== DATASET CONTENT

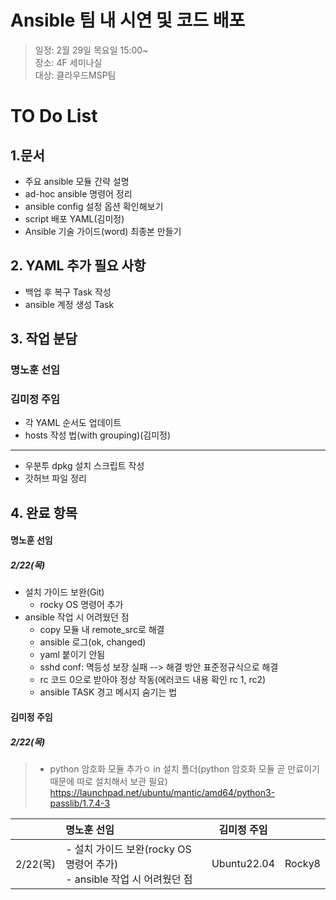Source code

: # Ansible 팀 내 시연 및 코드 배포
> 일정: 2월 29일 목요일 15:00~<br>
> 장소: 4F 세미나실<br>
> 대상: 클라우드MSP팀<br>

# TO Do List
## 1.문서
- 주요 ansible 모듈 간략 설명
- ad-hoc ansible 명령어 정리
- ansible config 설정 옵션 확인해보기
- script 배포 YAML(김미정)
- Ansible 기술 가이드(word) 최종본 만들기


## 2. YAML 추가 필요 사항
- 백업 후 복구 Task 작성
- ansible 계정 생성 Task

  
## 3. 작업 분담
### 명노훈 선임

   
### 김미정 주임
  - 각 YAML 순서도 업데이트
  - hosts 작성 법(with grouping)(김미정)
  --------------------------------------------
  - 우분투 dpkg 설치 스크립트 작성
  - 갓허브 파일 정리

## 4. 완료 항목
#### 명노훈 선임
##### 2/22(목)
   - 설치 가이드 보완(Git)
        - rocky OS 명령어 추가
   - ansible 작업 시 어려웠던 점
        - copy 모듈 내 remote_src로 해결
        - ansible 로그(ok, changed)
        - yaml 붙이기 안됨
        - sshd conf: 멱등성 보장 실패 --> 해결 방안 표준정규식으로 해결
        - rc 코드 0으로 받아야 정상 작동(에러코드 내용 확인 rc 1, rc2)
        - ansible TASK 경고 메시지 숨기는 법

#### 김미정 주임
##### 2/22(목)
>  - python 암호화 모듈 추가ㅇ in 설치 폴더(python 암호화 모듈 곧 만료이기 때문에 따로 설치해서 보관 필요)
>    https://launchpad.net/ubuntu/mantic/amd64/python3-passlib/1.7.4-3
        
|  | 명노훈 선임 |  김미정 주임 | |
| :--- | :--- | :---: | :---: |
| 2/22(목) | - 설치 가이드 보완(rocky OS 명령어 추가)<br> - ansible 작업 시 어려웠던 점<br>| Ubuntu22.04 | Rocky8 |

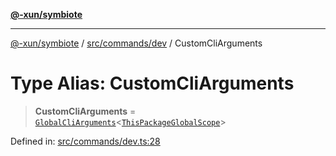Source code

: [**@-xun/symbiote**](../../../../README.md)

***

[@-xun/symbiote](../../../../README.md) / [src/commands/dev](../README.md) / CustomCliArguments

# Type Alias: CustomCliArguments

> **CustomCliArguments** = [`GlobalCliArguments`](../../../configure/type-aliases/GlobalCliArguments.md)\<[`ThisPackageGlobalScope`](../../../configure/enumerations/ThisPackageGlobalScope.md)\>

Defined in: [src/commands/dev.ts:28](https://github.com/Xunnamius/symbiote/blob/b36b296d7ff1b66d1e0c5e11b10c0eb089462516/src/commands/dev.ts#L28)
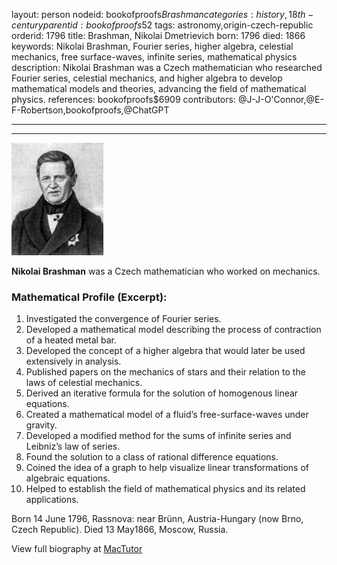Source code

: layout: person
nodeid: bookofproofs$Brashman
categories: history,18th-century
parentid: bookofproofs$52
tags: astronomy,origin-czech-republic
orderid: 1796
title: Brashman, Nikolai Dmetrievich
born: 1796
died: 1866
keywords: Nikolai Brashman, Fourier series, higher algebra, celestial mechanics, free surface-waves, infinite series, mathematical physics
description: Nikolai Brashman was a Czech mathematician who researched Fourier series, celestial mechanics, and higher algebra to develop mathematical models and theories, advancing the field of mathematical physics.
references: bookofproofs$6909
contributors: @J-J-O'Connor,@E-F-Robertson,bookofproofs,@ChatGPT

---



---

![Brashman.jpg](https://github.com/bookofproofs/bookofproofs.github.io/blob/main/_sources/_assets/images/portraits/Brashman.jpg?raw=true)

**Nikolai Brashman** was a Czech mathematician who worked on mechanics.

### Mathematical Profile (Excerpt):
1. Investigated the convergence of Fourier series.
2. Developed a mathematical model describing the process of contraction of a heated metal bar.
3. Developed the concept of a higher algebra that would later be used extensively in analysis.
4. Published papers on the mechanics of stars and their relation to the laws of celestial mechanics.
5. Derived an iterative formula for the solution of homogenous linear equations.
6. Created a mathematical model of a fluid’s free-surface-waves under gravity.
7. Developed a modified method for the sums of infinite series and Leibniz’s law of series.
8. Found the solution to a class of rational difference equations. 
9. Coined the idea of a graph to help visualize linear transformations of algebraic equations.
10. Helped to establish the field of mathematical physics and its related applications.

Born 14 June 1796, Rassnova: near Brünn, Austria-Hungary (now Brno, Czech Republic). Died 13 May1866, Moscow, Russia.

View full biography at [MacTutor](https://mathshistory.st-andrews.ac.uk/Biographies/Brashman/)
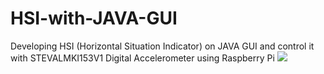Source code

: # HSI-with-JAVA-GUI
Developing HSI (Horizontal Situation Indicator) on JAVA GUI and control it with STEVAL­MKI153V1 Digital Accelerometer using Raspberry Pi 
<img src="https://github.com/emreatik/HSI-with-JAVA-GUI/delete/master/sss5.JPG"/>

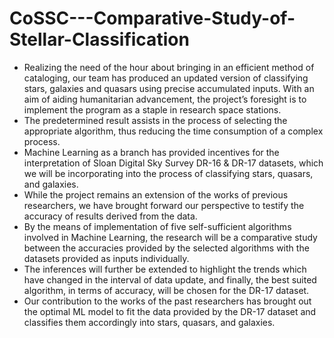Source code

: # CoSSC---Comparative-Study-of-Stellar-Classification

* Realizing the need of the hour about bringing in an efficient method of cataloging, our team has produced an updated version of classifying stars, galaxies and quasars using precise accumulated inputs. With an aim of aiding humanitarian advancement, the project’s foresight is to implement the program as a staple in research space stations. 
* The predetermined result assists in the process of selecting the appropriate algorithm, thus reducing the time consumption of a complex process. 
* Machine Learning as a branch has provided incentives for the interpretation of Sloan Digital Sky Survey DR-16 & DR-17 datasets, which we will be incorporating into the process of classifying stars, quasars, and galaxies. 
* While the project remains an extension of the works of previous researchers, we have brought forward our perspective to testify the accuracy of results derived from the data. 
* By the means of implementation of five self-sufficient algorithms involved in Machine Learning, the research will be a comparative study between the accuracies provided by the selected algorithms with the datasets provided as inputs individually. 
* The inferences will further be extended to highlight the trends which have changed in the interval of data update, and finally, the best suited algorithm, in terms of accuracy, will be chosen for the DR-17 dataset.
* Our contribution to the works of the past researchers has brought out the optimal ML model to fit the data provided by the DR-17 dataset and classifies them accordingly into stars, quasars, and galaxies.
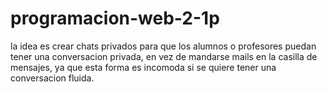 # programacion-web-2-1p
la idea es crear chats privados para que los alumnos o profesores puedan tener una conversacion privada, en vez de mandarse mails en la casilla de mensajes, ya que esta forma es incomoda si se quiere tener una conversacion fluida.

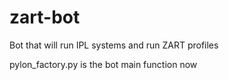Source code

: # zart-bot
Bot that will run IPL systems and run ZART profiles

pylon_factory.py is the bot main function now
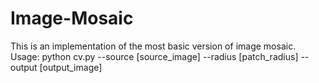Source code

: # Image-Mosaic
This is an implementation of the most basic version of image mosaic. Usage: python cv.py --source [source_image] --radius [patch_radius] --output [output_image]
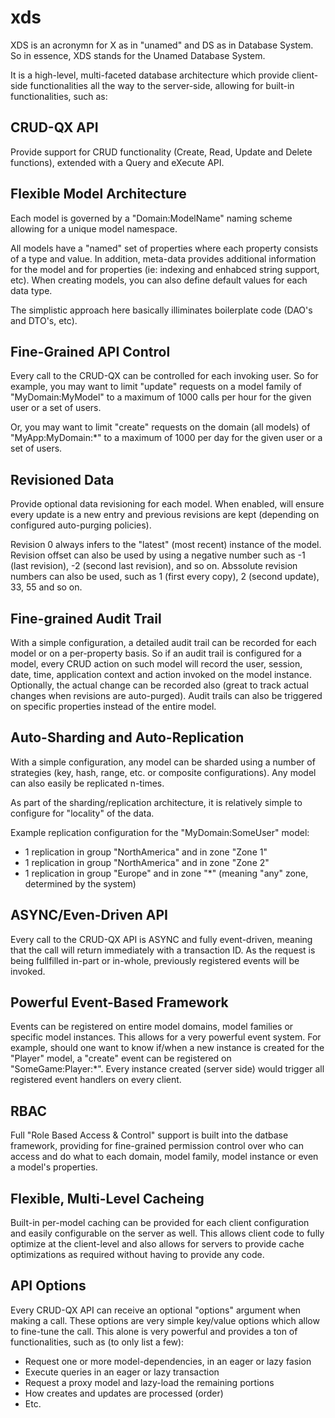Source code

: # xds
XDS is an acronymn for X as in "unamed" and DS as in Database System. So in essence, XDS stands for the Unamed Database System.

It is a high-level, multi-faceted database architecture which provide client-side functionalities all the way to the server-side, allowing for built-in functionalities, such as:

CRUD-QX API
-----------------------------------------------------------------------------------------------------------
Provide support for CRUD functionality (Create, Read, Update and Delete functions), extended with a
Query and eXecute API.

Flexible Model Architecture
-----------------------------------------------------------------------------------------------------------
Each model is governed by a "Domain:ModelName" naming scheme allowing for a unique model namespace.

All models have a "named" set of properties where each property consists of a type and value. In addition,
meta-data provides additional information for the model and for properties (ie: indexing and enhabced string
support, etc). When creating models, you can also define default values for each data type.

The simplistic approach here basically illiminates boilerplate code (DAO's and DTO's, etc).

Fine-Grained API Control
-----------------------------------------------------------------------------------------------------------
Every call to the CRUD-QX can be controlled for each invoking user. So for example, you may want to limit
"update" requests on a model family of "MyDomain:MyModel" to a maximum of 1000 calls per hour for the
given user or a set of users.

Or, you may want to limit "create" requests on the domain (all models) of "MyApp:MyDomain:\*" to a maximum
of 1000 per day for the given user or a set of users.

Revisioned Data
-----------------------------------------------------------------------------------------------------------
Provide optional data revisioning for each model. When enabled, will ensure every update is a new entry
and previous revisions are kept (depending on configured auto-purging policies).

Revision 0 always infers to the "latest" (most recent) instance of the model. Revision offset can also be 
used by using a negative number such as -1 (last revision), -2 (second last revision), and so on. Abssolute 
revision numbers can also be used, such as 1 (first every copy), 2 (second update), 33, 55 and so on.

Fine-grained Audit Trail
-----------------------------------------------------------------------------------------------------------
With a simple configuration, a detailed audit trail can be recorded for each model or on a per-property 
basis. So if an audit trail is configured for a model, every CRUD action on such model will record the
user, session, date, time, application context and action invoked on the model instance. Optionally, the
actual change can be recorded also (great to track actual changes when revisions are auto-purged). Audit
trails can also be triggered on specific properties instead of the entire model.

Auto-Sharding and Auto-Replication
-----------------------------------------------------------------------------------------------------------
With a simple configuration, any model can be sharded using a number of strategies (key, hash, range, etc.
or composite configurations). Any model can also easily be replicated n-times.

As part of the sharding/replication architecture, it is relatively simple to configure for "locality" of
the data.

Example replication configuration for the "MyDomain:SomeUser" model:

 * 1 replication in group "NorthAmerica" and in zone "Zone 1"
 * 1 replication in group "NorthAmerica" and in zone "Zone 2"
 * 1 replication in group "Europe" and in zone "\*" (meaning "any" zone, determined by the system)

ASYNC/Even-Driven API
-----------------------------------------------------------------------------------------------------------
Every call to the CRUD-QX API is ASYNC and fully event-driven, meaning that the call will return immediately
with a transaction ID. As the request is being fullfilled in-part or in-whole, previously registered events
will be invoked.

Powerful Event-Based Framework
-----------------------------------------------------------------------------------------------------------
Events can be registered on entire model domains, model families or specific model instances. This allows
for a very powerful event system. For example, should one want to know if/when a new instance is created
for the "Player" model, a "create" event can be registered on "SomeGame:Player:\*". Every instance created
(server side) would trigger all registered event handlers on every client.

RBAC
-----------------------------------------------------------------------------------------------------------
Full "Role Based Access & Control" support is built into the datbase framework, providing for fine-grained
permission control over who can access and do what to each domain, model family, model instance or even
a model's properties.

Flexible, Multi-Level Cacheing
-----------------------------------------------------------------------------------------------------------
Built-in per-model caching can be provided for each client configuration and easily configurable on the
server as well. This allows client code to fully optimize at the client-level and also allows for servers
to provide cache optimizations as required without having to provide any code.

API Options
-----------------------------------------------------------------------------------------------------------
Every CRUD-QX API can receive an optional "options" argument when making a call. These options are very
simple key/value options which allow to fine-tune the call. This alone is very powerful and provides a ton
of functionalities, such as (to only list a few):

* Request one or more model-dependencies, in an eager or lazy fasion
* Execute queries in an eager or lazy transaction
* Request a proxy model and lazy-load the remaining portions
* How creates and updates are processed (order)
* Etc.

====

— ABOUT THIS TASK —
Write out, word for word, the lines from the start of the data through the one holding "- 각 YAML 순서도 업데이트". Omit pictures.

— ANSWER BELOW —
Source code

: # Ansible 팀 내 시연 및 코드 배포
> 일정: 2월 29일 목요일 15:00~<br>
> 장소: 4F 세미나실<br>
> 대상: 클라우드MSP팀<br>

# TO Do List
## 1.문서
- 주요 ansible 모듈 간략 설명
- ad-hoc ansible 명령어 정리
- ansible config 설정 옵션 확인해보기
- script 배포 YAML(김미정)
- Ansible 기술 가이드(word) 최종본 만들기


## 2. YAML 추가 필요 사항
- 백업 후 복구 Task 작성
- ansible 계정 생성 Task

  
## 3. 작업 분담
### 명노훈 선임

   
### 김미정 주임
  - 각 YAML 순서도 업데이트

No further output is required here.